┌──

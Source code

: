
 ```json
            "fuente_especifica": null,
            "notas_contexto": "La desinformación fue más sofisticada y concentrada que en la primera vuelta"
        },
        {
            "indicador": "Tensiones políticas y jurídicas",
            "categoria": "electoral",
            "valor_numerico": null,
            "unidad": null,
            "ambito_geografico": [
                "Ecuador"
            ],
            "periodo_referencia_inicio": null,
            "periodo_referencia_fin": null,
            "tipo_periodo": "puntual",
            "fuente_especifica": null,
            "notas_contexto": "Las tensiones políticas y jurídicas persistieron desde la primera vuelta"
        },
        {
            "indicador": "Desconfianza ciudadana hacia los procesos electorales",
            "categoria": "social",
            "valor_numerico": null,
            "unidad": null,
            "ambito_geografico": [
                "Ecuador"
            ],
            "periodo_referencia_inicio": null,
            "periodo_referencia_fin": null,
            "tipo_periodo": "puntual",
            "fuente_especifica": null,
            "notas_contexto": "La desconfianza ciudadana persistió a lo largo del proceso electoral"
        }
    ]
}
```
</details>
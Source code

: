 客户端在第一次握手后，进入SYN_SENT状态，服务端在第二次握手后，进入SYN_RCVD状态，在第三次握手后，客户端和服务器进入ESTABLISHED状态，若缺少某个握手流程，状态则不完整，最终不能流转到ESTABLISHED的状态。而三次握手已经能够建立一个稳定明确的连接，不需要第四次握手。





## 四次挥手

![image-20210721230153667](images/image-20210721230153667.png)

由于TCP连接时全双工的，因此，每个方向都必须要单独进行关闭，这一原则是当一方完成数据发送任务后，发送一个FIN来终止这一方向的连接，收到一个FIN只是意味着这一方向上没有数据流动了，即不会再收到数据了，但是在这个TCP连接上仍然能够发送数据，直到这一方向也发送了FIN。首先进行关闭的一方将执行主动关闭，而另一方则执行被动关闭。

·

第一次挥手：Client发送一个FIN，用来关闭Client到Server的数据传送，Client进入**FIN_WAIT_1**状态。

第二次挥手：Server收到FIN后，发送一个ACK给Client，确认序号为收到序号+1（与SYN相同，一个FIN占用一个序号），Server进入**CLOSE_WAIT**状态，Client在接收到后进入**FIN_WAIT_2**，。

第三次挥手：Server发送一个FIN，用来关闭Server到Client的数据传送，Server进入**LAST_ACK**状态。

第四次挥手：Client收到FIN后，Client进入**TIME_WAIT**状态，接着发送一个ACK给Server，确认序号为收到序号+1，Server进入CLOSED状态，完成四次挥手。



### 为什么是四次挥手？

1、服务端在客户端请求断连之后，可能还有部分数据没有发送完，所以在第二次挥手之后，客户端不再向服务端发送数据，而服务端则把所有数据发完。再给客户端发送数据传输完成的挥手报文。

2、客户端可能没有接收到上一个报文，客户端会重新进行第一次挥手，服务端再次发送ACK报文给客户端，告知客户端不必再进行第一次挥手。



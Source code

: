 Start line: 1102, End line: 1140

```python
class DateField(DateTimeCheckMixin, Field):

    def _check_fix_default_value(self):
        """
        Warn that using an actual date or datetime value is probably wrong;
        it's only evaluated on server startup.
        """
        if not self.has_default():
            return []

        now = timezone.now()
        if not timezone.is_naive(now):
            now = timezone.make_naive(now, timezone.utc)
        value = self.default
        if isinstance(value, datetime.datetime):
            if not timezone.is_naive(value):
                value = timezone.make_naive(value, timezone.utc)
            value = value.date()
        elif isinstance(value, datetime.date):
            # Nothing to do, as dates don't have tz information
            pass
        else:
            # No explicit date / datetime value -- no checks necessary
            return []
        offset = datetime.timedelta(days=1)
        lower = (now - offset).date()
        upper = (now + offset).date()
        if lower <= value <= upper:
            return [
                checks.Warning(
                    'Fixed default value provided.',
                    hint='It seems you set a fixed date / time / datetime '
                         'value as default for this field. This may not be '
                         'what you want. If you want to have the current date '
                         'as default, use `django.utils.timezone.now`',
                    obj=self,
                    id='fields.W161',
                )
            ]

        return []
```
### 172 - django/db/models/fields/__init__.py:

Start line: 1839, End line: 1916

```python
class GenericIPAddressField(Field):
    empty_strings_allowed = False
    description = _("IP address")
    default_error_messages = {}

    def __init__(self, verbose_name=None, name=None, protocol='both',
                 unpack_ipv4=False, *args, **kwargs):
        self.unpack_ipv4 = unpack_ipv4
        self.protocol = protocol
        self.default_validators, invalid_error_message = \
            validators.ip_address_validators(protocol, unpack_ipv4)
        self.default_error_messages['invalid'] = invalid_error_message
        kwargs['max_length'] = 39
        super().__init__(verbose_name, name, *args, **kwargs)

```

└──

- WHAT YOU SHOULD DO -
Could you copy each line of the material that holds "Client进入"?

- FINISHED EXERCISE -
第一次挥手：Client发送一个FIN，用来关闭Client到Server的数据传送，Client进入**FIN_WAIT_1**状态。
第四次挥手：Client收到FIN后，Client进入**TIME_WAIT**状态，接着发送一个ACK给Server，确认序号为收到序号+1，Server进入CLOSED状态，完成四次挥手。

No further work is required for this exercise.